** Provided entries follows **
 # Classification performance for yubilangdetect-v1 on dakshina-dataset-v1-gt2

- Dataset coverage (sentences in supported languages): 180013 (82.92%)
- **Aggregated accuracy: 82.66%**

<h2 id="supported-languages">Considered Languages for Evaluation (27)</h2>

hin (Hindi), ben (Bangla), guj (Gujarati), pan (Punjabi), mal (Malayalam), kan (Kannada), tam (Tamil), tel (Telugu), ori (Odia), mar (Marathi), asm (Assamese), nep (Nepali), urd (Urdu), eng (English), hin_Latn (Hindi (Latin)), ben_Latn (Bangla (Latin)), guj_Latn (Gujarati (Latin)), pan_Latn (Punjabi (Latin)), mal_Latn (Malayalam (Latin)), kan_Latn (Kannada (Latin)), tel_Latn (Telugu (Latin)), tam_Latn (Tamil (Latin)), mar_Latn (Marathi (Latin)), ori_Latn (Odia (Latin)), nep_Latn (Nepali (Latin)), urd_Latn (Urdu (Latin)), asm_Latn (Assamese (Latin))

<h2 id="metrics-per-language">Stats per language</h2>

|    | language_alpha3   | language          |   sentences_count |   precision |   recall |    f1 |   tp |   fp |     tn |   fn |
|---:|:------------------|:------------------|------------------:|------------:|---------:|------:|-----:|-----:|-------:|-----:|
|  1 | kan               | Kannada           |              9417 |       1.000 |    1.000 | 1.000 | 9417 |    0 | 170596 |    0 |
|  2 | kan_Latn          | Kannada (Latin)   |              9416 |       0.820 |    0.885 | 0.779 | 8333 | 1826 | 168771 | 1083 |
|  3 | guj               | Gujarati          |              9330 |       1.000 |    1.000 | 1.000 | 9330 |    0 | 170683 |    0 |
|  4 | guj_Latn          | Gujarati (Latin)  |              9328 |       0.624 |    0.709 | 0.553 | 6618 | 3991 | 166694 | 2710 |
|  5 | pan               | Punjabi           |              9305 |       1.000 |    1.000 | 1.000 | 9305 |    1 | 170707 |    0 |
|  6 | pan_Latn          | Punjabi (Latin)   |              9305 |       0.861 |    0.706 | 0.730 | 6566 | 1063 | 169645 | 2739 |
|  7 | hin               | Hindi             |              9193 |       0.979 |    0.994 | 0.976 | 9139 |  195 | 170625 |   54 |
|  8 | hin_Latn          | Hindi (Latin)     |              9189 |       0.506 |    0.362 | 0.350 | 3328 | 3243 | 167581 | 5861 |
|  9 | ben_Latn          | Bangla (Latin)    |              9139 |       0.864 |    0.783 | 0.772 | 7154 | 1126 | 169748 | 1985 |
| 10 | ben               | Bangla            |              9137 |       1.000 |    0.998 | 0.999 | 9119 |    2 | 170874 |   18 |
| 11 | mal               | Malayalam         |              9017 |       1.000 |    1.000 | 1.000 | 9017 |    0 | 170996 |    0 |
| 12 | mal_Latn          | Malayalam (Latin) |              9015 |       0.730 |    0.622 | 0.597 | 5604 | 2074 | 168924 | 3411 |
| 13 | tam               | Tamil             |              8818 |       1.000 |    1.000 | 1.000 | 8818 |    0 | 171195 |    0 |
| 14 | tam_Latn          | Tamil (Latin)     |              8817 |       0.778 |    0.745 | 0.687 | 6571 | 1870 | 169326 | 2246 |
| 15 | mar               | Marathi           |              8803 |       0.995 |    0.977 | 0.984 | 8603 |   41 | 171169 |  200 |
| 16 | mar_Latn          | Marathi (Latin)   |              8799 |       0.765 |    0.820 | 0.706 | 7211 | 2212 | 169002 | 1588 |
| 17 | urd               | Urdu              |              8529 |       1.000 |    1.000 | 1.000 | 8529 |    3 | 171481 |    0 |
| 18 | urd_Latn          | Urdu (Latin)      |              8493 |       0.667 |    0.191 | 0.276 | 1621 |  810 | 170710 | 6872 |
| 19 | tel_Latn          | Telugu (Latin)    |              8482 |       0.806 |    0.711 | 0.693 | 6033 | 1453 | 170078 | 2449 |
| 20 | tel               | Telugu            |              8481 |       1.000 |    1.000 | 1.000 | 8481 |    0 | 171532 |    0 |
** End of Provided entries **
** Provided entries follows **
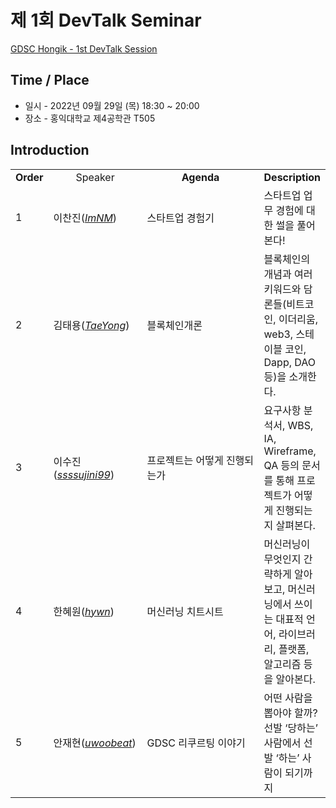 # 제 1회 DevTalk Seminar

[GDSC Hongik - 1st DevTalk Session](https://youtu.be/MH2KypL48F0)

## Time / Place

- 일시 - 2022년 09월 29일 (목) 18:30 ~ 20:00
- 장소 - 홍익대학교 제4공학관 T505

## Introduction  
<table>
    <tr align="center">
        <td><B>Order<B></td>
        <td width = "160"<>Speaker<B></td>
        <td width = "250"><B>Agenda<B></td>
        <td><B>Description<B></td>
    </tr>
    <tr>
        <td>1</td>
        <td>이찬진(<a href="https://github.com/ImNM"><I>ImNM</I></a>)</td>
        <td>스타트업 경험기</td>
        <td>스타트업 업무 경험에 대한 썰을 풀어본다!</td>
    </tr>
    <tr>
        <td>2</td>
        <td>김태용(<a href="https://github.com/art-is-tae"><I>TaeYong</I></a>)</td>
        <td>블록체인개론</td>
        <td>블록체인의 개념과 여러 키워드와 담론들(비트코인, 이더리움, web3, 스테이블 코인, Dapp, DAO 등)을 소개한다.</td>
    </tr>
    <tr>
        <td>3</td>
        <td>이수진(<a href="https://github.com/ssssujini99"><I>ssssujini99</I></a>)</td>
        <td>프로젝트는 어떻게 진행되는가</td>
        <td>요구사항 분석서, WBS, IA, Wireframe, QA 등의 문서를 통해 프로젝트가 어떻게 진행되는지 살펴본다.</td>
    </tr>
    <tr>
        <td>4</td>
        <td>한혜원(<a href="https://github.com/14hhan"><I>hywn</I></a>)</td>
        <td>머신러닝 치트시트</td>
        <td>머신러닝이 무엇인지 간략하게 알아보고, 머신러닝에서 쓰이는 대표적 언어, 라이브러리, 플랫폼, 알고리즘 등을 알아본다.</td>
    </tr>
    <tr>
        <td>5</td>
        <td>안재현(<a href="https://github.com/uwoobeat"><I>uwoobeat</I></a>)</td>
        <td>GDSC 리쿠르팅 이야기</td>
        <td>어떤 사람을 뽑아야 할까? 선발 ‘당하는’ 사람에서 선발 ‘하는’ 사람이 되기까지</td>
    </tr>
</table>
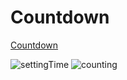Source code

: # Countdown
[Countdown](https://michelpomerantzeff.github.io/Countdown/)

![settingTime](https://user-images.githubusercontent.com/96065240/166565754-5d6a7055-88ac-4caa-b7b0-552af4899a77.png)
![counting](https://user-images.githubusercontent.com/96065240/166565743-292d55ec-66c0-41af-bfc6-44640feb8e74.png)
** End of Provided entries **
** Provided entries follows **
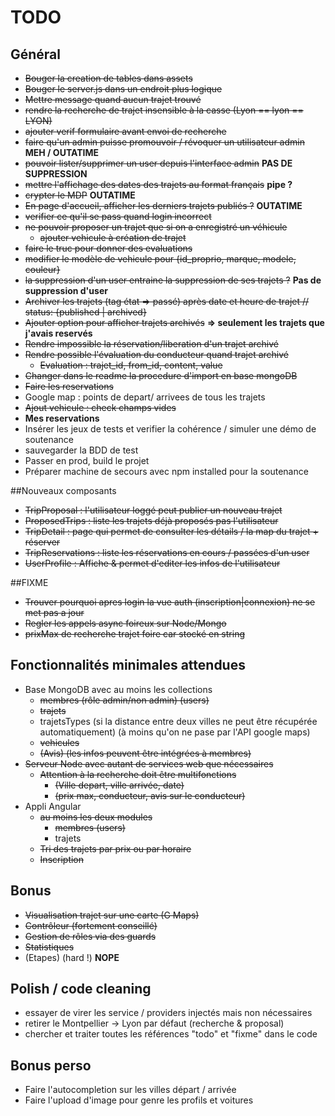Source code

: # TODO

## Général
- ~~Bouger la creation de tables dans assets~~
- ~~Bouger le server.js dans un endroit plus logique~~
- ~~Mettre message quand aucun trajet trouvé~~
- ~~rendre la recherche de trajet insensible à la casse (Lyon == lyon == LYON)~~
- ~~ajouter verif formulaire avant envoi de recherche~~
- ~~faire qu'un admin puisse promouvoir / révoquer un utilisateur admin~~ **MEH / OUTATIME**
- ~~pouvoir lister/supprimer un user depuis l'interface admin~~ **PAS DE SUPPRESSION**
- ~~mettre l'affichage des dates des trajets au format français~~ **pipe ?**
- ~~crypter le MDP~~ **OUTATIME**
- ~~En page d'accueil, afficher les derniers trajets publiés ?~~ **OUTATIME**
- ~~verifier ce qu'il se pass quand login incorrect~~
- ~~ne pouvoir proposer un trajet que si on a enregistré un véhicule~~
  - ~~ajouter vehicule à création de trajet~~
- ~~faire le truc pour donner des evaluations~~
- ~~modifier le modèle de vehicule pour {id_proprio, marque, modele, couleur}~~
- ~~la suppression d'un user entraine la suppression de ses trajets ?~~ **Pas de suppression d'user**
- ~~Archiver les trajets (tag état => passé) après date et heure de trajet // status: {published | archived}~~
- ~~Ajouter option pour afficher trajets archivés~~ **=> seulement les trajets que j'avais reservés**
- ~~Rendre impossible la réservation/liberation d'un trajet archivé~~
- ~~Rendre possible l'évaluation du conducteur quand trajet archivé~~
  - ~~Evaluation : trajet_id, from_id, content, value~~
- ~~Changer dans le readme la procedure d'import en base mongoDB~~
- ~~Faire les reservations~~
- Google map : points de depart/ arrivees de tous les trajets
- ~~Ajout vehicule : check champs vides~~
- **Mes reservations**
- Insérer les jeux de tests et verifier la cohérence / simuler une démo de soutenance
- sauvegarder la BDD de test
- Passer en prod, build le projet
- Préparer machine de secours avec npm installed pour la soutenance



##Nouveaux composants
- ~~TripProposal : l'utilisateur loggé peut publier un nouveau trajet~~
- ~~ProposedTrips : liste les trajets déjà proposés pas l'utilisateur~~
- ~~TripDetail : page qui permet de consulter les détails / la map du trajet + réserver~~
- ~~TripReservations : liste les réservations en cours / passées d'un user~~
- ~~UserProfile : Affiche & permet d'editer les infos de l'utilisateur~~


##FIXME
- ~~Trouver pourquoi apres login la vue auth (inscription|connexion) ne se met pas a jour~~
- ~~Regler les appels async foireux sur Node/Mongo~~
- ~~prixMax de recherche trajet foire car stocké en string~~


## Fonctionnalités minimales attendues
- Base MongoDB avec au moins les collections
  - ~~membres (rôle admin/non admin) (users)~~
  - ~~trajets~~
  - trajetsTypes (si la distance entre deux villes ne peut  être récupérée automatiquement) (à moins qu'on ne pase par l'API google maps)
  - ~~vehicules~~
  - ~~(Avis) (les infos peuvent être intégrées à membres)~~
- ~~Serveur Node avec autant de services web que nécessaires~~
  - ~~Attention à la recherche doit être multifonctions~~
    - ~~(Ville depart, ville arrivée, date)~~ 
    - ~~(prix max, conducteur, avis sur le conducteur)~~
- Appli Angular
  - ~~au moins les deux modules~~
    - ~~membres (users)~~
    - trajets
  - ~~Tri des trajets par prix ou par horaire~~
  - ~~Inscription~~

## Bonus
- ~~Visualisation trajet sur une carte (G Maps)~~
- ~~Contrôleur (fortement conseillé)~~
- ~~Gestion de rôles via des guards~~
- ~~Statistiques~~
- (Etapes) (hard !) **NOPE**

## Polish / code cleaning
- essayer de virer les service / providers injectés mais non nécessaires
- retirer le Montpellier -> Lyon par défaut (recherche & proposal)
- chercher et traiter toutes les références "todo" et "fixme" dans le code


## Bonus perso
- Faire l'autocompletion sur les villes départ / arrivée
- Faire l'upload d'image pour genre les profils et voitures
** End of Provided entries **
Work instruction: From the listing above, return the lines starting at the one with "- ~~Tri des" and ending at the one with "- (Etapes) (hard !) **NOPE**", both kept, exactly as they appear and nothing more.

Exercise result:
  - ~~Tri des trajets par prix ou par horaire~~
  - ~~Inscription~~

## Bonus
- ~~Visualisation trajet sur une carte (G Maps)~~
- ~~Contrôleur (fortement conseillé)~~
- ~~Gestion de rôles via des guards~~
- ~~Statistiques~~
- (Etapes) (hard !) **NOPE**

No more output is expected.